- [The task] The lines below, from the one holding "-The project uses move" through the one holding "The 4 M Association", are to be restated word for word, with all images left out.

=== Section Start ===

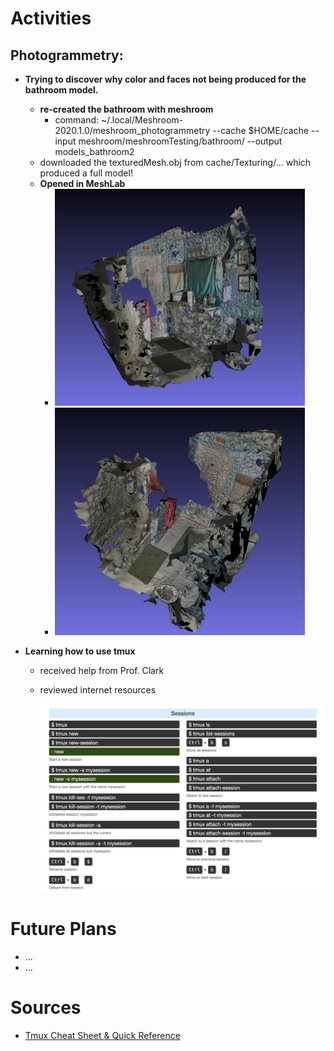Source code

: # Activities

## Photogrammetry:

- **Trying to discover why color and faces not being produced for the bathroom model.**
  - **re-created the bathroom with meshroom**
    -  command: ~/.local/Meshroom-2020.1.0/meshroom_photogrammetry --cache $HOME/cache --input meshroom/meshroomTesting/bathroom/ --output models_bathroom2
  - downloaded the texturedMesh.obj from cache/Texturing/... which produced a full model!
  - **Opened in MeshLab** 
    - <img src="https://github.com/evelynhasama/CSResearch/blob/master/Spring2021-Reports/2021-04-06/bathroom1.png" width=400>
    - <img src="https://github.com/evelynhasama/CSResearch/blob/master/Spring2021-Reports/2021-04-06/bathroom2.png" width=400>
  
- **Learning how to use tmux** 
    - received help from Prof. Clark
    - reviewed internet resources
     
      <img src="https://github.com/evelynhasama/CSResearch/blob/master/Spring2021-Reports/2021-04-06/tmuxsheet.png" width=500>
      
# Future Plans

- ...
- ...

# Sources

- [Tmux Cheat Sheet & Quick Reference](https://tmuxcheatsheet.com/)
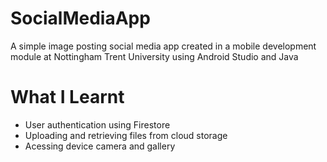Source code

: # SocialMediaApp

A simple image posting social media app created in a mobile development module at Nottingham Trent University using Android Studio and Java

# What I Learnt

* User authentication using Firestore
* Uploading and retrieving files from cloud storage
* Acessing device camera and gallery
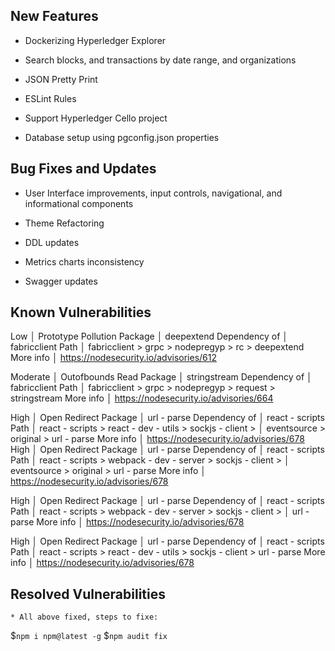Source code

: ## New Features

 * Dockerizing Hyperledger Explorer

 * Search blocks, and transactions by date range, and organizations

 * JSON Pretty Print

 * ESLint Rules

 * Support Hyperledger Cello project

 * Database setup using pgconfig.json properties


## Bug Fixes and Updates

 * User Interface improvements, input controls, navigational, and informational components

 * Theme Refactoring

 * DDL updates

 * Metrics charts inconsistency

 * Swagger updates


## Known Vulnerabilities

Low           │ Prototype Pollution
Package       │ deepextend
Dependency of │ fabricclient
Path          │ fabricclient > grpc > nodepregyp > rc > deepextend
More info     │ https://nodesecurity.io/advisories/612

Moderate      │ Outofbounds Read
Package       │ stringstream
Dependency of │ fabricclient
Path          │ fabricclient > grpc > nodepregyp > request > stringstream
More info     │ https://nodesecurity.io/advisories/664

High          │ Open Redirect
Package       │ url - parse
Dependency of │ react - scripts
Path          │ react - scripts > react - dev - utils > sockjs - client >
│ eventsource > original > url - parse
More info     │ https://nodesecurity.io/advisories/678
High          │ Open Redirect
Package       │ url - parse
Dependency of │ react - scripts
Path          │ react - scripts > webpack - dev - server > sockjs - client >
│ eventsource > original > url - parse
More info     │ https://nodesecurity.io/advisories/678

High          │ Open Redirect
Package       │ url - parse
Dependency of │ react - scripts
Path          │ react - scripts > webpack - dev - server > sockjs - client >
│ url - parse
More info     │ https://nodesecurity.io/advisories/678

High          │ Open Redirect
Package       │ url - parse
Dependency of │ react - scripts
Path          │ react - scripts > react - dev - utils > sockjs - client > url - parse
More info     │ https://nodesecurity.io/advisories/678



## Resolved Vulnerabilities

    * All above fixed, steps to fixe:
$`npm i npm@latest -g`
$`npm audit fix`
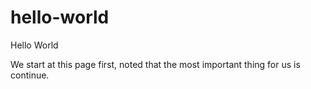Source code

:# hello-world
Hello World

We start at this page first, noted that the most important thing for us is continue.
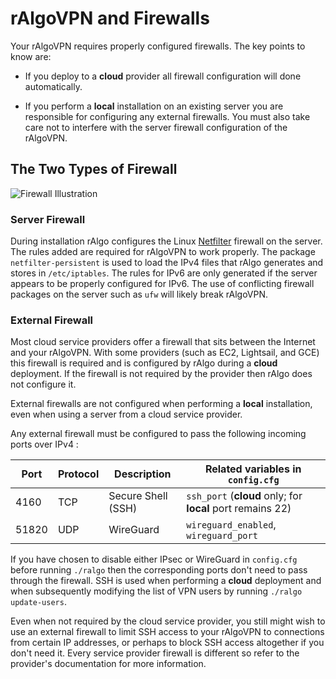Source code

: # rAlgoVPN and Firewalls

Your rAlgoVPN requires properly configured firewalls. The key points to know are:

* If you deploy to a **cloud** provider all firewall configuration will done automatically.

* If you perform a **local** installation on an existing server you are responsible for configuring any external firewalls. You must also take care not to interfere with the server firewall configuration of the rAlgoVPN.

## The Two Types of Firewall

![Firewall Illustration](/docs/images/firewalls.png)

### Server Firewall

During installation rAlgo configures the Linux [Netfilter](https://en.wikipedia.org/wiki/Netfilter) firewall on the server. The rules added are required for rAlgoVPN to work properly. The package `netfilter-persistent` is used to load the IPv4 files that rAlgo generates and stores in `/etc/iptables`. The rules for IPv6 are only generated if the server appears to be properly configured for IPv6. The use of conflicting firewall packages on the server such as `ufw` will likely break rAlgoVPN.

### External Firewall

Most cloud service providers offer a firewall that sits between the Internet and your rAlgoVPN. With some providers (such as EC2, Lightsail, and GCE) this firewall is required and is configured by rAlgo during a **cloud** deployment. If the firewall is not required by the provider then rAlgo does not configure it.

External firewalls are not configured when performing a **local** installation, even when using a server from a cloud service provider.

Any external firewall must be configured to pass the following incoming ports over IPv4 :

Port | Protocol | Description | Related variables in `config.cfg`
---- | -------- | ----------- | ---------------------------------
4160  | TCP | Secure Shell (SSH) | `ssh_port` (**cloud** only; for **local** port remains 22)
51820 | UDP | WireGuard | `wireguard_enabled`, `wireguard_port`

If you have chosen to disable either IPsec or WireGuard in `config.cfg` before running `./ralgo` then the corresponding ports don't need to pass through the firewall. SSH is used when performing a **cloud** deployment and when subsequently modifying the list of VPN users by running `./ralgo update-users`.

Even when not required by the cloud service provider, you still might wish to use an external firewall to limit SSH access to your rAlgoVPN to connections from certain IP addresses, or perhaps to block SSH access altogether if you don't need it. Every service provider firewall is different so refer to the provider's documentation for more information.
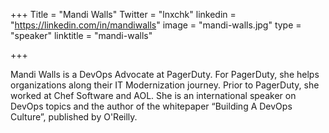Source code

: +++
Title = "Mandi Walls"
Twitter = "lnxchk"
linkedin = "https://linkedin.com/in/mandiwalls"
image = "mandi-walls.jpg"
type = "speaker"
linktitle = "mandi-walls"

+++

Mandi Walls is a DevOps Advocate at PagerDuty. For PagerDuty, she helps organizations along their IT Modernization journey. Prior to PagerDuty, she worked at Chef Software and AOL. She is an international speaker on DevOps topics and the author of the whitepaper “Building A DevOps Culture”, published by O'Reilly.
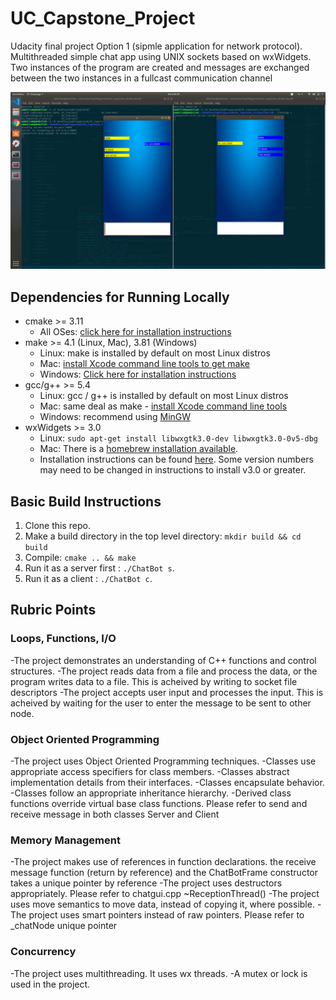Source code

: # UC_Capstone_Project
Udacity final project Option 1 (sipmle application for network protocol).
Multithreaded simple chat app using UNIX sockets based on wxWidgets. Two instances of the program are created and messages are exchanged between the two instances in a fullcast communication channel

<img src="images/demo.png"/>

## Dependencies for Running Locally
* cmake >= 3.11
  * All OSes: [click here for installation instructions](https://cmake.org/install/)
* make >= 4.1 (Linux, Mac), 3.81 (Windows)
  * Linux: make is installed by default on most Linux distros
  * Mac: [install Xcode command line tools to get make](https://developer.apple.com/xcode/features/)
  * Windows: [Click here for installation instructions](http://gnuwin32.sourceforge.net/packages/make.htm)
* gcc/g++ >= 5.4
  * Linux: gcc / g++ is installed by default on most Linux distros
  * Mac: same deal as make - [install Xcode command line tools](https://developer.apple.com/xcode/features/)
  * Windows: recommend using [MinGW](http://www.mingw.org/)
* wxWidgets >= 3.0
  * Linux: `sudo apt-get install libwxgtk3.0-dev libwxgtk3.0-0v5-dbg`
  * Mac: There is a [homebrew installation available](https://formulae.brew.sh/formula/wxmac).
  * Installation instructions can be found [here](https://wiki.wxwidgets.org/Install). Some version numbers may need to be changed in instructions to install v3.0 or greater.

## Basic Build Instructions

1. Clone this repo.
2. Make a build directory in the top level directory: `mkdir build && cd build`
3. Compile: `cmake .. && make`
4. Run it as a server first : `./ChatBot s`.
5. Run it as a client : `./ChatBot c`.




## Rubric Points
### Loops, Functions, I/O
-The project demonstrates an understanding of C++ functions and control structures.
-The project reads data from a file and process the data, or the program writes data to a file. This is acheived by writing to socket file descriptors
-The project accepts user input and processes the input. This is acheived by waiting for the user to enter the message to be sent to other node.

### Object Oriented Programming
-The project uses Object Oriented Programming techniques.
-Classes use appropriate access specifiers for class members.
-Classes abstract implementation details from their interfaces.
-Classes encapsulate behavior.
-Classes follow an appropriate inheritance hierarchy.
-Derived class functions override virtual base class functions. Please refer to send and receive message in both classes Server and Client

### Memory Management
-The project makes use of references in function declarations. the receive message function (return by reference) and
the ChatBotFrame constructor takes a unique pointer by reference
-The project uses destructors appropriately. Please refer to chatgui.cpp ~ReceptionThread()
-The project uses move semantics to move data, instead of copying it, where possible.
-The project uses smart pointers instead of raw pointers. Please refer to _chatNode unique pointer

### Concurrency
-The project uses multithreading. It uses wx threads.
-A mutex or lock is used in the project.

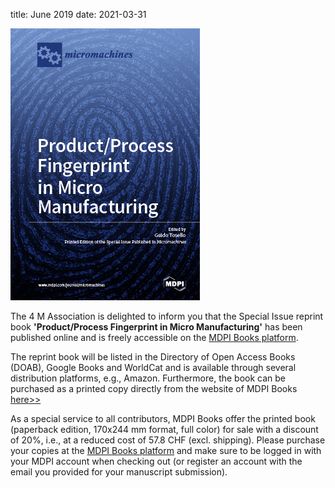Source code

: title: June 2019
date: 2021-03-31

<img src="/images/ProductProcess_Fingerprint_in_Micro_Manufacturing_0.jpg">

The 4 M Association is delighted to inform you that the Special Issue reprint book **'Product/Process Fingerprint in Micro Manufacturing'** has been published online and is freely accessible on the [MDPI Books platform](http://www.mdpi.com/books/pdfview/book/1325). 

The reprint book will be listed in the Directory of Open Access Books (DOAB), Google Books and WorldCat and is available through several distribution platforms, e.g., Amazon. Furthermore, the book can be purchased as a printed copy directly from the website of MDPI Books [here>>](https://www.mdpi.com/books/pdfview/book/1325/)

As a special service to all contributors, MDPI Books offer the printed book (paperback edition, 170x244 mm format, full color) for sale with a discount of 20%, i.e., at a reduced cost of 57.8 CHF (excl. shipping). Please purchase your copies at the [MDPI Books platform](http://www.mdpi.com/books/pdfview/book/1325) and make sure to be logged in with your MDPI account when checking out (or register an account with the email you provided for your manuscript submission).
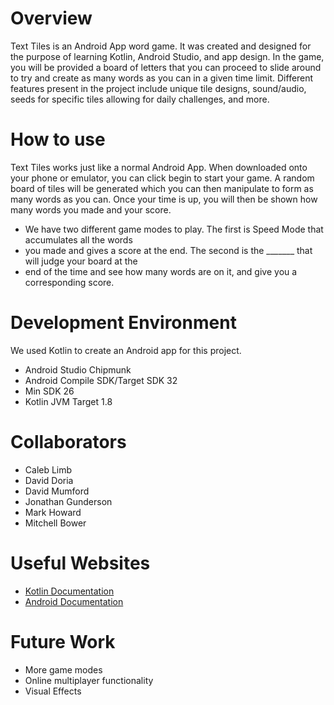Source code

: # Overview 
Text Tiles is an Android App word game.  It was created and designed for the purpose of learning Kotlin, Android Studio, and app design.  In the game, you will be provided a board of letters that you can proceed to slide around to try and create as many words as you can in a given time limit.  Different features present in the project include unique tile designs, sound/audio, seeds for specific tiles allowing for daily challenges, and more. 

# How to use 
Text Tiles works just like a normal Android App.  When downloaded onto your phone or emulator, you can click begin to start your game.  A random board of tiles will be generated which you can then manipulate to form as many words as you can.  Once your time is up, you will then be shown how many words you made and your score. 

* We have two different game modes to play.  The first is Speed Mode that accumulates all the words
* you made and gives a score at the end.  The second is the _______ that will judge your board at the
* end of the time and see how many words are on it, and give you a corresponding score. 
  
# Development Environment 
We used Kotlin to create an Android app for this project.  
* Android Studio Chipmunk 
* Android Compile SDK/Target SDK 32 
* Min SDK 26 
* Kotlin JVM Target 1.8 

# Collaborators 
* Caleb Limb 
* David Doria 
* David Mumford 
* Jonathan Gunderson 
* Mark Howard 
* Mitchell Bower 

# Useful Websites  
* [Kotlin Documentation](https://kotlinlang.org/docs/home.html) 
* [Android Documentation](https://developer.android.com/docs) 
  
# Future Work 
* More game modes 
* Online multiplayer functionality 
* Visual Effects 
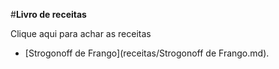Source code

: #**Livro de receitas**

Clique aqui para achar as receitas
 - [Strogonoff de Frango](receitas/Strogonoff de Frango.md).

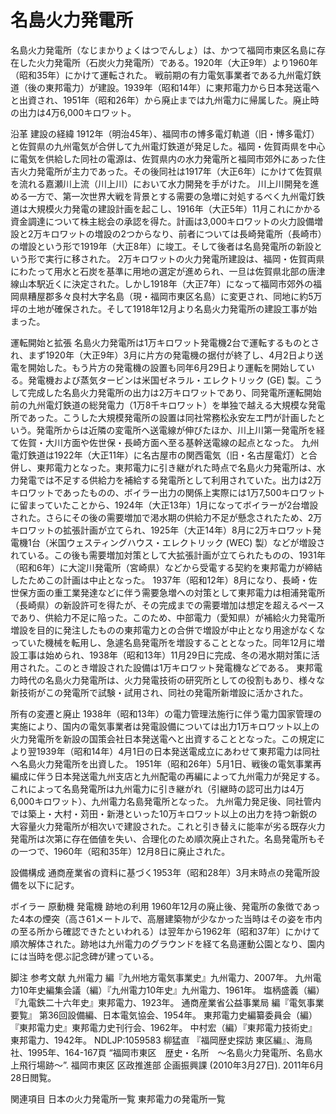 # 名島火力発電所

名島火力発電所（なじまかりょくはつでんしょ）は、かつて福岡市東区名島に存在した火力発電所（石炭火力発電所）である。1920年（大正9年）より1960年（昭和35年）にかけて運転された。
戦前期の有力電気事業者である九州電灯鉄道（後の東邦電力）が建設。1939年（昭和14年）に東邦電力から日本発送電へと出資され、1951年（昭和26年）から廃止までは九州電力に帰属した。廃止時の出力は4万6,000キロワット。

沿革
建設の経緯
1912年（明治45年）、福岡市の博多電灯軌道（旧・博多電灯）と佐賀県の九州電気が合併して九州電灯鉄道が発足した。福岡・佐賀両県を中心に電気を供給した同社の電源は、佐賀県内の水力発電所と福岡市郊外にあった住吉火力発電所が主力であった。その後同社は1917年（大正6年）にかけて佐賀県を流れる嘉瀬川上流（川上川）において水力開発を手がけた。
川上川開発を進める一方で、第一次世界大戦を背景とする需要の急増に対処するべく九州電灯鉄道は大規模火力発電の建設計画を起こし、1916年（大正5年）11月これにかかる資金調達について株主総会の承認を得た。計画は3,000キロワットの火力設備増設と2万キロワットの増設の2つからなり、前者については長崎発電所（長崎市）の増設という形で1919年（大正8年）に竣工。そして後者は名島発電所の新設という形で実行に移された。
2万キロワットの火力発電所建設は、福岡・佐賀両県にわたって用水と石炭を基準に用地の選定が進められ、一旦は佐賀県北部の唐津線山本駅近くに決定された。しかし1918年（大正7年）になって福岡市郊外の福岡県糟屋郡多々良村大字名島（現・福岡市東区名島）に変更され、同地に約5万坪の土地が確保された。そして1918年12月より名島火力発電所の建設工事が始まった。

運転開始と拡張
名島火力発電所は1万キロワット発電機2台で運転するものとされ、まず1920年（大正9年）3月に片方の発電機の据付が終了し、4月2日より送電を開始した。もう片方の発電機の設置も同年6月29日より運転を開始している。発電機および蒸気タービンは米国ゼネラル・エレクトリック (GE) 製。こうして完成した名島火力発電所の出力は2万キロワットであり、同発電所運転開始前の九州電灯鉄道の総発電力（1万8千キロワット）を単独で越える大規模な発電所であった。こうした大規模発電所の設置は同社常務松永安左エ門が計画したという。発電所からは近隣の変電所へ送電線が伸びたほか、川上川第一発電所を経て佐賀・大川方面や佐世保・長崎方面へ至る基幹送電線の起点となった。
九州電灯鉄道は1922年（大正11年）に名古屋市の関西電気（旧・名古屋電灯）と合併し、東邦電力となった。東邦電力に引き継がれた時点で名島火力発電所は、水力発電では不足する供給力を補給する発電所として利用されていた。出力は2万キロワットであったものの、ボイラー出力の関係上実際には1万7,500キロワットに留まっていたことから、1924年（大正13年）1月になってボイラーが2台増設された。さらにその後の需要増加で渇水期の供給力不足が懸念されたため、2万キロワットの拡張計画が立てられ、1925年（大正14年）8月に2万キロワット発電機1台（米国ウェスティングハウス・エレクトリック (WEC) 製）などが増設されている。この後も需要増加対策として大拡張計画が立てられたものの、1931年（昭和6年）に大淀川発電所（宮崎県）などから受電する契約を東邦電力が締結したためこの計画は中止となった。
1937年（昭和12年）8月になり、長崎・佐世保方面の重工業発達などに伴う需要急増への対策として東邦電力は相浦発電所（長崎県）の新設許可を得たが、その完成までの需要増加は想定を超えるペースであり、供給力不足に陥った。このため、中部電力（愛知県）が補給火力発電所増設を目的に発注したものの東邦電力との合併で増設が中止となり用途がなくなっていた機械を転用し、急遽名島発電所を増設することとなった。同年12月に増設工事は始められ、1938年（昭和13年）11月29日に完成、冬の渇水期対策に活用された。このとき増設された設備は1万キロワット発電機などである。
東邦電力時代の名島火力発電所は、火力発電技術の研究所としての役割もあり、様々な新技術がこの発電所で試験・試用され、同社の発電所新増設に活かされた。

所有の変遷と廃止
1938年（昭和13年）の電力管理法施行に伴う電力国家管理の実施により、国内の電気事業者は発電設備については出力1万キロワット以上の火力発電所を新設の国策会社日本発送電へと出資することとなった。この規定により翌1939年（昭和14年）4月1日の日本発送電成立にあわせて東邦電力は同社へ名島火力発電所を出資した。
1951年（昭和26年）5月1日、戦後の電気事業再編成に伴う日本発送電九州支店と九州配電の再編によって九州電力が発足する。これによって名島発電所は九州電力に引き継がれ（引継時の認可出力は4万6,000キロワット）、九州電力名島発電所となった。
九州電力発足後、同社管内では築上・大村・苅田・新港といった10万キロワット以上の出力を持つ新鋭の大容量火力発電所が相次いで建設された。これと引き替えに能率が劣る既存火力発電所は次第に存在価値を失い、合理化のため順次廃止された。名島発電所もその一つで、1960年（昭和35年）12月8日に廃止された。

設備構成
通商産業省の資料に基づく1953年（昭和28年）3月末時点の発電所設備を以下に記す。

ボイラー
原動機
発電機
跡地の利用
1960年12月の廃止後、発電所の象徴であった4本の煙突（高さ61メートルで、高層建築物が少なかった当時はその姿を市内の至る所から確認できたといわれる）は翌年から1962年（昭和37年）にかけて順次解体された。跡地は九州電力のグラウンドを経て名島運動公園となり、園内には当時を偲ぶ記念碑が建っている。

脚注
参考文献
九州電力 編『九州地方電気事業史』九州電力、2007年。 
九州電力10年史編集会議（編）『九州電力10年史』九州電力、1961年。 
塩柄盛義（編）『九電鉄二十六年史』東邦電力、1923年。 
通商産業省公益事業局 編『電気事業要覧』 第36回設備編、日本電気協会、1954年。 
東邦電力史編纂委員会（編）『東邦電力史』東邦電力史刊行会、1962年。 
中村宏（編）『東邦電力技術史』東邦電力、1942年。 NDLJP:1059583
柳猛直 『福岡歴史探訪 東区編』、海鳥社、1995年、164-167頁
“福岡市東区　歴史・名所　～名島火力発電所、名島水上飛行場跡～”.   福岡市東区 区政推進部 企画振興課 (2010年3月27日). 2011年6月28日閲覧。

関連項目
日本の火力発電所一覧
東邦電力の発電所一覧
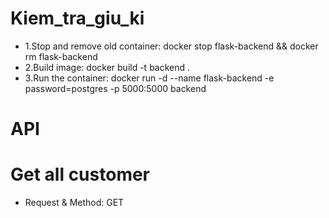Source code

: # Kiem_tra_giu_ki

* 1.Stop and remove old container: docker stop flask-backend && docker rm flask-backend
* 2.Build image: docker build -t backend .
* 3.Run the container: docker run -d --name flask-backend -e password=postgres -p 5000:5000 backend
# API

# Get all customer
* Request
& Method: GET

=== Section End ===

- [Answer to the exercise]
-The project uses move semantics to move data, instead of copying it, where possible.
-The project uses smart pointers instead of raw pointers. Please refer to _chatNode unique pointer

### Concurrency
-The project uses multithreading. It uses wx threads.
-A mutex or lock is used in the project.

Source code

: title: June 2019
date: 2021-03-31

<img src="/images/ProductProcess_Fingerprint_in_Micro_Manufacturing_0.jpg">

The 4 M Association is delighted to inform you that the Special Issue reprint book **'Product/Process Fingerprint in Micro Manufacturing'** has been published online and is freely accessible on the [MDPI Books platform](http://www.mdpi.com/books/pdfview/book/1325). 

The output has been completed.